Work task - Give back each line of the material that contains the word "Oyuncu".

_ _ _ _

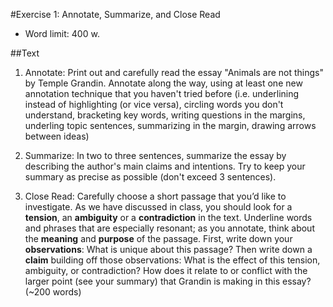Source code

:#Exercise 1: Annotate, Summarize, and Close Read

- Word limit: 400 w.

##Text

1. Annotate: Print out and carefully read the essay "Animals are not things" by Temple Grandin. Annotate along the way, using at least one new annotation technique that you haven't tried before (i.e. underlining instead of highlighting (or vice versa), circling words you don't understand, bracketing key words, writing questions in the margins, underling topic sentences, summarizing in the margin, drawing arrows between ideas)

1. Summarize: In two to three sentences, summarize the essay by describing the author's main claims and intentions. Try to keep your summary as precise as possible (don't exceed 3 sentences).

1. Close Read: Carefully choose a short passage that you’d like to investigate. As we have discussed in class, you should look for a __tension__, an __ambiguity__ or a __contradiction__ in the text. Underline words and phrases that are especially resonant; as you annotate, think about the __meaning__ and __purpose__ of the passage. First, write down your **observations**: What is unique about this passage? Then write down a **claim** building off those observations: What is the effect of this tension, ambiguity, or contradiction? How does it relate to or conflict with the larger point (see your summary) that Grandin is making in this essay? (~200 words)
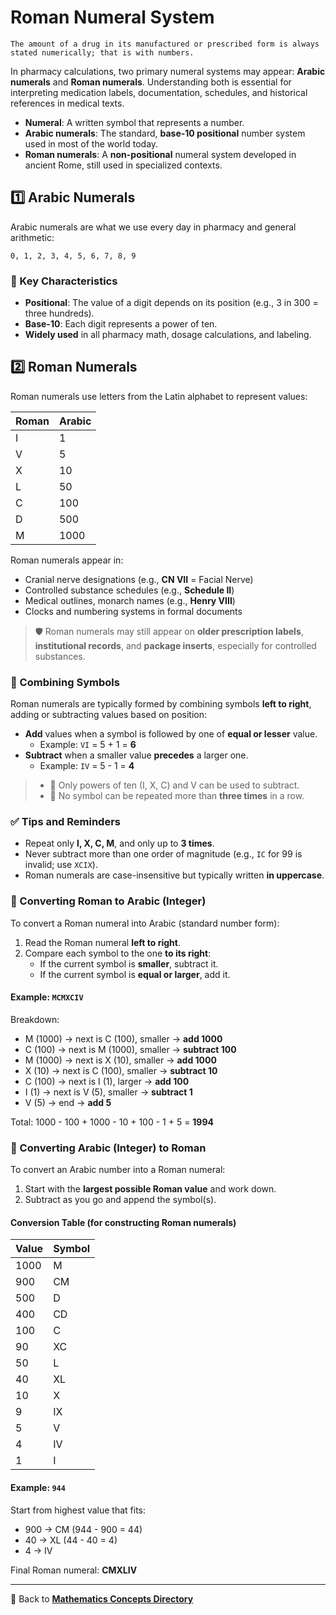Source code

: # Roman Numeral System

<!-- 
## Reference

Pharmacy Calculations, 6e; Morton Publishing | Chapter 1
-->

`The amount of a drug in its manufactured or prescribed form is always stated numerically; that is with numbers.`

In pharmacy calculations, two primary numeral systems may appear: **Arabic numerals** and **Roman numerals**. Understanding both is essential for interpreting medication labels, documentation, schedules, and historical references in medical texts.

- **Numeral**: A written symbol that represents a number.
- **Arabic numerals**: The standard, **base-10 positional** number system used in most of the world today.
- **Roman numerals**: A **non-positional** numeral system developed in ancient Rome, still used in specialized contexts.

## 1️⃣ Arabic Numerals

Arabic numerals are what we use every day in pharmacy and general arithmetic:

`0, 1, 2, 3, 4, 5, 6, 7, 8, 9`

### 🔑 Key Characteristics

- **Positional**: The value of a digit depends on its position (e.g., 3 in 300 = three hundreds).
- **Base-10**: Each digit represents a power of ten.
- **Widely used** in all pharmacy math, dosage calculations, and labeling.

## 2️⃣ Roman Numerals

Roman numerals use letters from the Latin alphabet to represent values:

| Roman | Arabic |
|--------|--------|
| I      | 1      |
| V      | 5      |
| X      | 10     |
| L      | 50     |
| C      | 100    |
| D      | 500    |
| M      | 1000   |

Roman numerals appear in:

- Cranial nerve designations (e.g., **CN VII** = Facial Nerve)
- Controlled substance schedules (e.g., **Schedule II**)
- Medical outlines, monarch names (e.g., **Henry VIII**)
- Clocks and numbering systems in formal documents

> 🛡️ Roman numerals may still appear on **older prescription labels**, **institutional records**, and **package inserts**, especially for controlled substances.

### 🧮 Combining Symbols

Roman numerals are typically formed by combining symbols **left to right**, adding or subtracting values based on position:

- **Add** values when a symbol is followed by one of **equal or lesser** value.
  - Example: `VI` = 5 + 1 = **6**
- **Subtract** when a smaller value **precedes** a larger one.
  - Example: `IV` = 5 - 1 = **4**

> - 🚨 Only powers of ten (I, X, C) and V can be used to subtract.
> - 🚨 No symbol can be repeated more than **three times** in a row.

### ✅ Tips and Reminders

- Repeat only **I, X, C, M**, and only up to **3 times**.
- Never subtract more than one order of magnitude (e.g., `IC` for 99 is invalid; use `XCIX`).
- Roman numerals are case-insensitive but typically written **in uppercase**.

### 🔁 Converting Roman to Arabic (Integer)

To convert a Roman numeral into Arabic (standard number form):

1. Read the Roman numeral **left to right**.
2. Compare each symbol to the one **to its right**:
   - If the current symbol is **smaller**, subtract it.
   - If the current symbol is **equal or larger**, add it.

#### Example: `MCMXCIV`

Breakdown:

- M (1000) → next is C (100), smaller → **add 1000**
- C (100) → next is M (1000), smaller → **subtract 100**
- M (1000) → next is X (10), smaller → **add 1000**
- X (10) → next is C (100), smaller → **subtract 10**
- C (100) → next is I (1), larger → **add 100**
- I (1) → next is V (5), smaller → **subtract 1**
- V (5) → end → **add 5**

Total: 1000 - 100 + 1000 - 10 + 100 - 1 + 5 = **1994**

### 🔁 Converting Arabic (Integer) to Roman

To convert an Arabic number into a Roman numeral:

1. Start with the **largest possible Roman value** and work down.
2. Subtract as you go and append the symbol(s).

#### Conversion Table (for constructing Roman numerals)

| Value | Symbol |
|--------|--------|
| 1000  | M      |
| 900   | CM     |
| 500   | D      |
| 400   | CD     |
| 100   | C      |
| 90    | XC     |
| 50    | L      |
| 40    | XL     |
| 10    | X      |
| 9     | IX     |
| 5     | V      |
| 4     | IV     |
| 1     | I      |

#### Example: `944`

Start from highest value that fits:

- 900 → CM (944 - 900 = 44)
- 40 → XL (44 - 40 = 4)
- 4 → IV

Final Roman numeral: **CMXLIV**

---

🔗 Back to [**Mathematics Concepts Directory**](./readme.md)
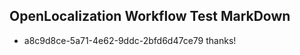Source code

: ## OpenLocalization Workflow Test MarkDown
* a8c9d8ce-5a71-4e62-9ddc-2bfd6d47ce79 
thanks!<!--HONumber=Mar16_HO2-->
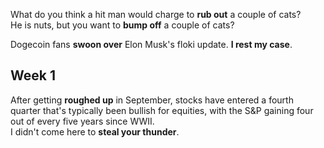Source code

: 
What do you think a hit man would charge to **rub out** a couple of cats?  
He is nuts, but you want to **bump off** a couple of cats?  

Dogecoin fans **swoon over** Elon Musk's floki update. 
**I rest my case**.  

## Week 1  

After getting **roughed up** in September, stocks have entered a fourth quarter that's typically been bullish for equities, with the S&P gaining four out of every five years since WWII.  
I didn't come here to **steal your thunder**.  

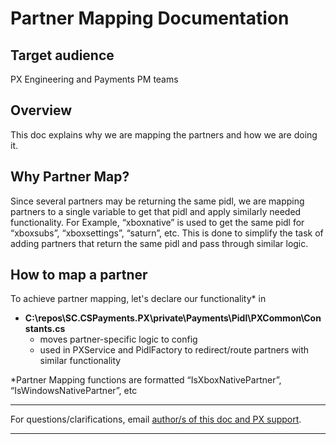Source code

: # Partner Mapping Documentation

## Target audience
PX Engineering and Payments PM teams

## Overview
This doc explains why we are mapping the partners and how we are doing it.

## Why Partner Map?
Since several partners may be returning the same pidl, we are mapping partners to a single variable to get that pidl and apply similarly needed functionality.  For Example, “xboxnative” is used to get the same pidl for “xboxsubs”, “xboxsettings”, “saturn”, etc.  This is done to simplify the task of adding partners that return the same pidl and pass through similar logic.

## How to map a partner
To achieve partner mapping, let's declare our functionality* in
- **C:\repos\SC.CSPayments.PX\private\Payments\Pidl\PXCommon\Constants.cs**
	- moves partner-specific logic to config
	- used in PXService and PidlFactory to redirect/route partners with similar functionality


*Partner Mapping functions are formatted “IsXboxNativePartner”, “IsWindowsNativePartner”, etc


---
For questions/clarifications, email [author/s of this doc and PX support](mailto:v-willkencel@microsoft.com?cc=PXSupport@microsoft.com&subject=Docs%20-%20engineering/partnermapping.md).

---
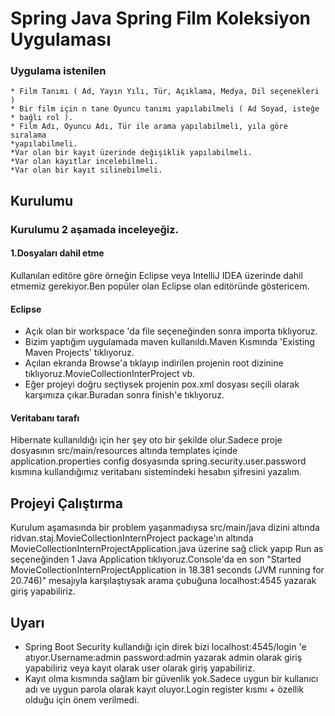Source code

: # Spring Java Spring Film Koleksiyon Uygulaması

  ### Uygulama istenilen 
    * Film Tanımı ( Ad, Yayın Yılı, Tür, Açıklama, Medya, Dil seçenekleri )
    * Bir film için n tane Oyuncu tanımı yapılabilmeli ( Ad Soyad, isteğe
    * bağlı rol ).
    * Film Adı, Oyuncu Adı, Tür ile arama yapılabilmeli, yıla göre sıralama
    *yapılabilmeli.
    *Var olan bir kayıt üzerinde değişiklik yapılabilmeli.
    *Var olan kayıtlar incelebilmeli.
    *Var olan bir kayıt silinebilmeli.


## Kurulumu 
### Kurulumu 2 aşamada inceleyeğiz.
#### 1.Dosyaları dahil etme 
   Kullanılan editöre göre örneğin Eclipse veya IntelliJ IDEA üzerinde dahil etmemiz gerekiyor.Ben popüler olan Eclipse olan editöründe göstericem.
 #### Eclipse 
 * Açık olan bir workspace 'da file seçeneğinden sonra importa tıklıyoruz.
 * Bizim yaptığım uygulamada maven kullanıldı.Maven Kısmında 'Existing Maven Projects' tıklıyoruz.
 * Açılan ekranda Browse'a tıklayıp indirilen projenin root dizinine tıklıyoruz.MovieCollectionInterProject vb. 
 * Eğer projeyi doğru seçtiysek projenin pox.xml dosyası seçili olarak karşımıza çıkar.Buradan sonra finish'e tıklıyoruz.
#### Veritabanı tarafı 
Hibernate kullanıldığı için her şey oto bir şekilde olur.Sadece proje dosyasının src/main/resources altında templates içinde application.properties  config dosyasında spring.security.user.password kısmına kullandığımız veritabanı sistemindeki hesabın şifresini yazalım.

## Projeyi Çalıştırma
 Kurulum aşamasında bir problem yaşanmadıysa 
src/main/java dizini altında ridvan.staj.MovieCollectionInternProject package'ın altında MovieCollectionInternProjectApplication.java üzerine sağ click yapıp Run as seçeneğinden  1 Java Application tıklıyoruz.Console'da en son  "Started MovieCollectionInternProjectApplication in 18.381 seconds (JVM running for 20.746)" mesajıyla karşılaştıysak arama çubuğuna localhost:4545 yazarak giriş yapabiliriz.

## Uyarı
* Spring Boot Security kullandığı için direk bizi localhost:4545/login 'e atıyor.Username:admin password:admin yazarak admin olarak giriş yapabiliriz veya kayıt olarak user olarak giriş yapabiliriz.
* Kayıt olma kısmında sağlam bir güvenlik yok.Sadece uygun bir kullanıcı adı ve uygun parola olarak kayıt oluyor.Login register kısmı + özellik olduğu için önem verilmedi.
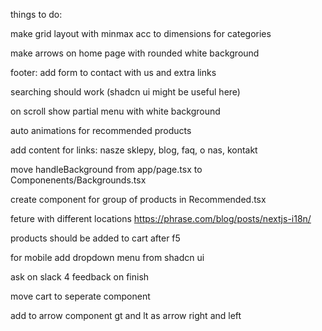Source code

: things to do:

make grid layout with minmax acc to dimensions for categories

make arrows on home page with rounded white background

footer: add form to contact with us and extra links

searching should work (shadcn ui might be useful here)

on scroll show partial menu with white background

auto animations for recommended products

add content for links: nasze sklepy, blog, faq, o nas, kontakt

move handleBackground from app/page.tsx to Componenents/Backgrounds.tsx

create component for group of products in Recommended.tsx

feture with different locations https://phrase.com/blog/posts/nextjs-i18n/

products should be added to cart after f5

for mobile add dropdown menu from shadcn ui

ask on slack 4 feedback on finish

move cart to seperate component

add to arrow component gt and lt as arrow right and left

_ _ _ _

Answer box -
    * Bir film için n tane Oyuncu tanımı yapılabilmeli ( Ad Soyad, isteğe
    * Film Adı, Oyuncu Adı, Tür ile arama yapılabilmeli, yıla göre sıralama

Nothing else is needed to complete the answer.